▸ What you are asked to do
Lines from the listing below that contain the string "user" are to be reported.
_ _ _
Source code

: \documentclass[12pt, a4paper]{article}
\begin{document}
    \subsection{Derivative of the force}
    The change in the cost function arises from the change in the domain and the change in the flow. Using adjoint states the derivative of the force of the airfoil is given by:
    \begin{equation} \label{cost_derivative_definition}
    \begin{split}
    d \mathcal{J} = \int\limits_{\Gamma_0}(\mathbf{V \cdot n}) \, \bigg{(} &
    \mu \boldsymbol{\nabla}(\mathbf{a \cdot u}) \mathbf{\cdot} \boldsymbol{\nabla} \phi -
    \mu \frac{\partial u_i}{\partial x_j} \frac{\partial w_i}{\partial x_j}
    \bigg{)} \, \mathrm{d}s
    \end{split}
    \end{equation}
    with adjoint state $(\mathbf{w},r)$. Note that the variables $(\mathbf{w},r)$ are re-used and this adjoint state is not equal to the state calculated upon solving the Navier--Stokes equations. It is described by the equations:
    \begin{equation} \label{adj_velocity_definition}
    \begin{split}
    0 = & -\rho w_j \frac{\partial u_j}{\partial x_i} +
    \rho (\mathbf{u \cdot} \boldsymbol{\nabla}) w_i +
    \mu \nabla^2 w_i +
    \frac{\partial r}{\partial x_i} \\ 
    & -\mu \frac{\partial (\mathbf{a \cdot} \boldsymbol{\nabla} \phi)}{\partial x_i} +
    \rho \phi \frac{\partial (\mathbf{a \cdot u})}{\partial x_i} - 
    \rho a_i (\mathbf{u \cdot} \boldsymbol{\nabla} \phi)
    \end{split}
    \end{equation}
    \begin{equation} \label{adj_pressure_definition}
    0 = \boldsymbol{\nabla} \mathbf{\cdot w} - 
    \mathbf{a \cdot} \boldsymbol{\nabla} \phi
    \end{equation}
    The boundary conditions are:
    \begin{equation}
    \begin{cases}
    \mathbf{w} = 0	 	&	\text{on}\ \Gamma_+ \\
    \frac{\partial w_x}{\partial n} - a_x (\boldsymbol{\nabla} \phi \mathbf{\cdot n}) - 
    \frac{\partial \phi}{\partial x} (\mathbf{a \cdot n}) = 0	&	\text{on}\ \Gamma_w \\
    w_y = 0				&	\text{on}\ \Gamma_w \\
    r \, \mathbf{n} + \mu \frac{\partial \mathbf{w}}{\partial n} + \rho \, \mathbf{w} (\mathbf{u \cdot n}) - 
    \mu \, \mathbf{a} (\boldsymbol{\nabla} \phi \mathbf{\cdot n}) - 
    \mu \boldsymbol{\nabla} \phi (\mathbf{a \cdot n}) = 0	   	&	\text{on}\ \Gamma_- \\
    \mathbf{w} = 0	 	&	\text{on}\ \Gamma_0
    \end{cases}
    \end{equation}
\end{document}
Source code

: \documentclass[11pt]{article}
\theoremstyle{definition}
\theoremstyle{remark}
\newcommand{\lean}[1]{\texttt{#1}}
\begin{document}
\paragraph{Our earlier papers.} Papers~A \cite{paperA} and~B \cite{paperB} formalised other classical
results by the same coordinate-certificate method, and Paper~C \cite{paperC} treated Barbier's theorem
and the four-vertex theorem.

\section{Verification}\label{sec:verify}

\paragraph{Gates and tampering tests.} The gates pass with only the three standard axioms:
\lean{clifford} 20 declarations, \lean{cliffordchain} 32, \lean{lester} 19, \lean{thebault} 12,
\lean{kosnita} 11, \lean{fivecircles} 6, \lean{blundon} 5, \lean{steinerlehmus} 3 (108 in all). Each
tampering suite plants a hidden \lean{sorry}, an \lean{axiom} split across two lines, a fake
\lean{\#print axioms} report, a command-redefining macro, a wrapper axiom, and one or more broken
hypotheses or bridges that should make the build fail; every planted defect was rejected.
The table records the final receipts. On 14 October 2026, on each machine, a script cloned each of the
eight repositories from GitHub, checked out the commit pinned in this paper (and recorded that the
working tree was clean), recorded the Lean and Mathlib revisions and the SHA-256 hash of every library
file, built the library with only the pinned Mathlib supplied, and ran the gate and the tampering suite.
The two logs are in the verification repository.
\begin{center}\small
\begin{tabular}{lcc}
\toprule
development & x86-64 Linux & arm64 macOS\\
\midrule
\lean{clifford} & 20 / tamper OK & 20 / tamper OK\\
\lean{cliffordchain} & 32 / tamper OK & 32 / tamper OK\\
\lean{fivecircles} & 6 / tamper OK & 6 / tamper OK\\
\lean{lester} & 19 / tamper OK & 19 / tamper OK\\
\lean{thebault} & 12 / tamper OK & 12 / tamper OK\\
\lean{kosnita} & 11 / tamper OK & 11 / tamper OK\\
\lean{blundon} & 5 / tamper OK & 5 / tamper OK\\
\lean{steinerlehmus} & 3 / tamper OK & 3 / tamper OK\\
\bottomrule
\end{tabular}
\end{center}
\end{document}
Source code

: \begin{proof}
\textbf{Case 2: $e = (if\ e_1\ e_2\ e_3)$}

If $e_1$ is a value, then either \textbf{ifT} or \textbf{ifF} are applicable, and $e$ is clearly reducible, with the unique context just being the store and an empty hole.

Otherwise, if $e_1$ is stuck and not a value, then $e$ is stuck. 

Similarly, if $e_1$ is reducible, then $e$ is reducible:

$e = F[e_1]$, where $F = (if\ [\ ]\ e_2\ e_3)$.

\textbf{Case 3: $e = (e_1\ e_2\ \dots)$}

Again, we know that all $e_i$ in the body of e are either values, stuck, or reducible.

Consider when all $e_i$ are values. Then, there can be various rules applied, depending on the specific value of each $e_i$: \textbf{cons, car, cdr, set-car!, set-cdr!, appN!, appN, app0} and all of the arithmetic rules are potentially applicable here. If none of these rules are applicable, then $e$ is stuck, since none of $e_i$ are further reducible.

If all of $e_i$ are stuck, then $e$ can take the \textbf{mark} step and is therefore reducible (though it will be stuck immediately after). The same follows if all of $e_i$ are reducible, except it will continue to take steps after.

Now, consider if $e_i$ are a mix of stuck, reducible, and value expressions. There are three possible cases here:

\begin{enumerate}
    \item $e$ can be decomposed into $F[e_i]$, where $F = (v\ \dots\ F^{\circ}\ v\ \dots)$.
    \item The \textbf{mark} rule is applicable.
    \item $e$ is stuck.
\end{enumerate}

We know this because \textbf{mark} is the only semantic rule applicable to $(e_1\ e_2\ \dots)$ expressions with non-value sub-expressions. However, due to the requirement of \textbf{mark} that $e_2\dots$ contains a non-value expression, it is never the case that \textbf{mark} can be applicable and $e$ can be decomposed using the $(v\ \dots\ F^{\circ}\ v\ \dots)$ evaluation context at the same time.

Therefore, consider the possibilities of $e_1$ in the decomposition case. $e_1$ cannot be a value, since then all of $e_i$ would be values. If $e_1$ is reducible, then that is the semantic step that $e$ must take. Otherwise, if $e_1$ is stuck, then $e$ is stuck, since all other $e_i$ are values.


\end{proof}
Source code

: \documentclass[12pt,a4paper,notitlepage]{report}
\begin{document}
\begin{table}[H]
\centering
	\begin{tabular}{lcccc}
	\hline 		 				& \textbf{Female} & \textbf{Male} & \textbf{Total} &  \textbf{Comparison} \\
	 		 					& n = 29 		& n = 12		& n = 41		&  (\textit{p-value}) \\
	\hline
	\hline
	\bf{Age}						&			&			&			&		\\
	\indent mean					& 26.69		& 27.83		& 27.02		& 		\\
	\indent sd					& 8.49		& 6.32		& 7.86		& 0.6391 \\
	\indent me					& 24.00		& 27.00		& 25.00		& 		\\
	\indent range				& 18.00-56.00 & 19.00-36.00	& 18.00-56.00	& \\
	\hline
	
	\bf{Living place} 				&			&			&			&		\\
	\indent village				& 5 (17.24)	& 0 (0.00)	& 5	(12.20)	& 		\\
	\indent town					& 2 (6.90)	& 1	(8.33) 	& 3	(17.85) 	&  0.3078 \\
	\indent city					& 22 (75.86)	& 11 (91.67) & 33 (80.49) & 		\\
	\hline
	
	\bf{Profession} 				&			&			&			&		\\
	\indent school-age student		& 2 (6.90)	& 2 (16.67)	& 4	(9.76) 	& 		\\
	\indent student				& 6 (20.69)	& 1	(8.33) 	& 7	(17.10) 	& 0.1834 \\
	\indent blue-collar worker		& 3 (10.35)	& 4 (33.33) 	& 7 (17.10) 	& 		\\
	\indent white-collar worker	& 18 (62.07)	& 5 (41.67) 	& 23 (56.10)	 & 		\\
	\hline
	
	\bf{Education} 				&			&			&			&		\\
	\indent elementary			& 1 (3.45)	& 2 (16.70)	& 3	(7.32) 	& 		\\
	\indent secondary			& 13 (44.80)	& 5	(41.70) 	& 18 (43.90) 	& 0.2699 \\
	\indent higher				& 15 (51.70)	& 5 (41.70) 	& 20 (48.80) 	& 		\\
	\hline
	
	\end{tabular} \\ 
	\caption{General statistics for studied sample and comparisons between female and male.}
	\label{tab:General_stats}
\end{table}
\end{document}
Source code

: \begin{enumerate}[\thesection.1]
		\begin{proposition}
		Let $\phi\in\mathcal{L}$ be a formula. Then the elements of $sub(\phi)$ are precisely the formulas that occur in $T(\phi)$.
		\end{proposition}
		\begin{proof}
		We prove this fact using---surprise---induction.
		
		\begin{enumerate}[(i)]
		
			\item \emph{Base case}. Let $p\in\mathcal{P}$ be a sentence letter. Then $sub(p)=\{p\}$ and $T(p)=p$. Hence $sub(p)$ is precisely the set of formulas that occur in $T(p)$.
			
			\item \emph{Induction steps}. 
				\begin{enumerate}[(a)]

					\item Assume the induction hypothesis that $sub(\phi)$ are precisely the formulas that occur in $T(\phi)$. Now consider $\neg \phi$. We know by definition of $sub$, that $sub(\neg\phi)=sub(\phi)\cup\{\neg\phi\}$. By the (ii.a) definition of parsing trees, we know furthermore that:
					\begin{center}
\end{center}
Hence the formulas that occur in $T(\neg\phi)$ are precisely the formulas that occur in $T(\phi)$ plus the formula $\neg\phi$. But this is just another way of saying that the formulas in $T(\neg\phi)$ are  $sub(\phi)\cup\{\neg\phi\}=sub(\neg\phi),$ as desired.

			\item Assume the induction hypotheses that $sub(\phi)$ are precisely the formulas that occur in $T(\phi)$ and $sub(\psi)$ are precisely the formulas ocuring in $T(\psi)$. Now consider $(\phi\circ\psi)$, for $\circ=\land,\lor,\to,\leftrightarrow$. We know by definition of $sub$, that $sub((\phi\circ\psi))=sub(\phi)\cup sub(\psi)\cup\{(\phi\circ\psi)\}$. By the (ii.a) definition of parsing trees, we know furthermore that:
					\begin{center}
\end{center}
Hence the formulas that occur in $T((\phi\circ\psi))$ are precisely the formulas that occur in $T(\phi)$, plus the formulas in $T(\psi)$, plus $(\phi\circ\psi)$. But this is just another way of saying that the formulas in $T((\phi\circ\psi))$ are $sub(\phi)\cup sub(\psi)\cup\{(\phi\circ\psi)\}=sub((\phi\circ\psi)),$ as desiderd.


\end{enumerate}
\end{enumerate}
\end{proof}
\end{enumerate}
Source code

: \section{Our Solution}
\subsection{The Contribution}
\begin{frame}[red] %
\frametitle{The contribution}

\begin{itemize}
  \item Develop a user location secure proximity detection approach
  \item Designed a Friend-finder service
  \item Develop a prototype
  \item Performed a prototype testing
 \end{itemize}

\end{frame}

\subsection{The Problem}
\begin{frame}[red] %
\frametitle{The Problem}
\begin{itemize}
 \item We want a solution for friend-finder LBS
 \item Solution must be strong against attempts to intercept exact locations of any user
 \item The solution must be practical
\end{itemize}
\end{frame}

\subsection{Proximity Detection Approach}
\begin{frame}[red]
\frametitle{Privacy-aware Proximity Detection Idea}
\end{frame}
_ _ _
▸ Finished task
  \item Develop a user location secure proximity detection approach
 \item Solution must be strong against attempts to intercept exact locations of any user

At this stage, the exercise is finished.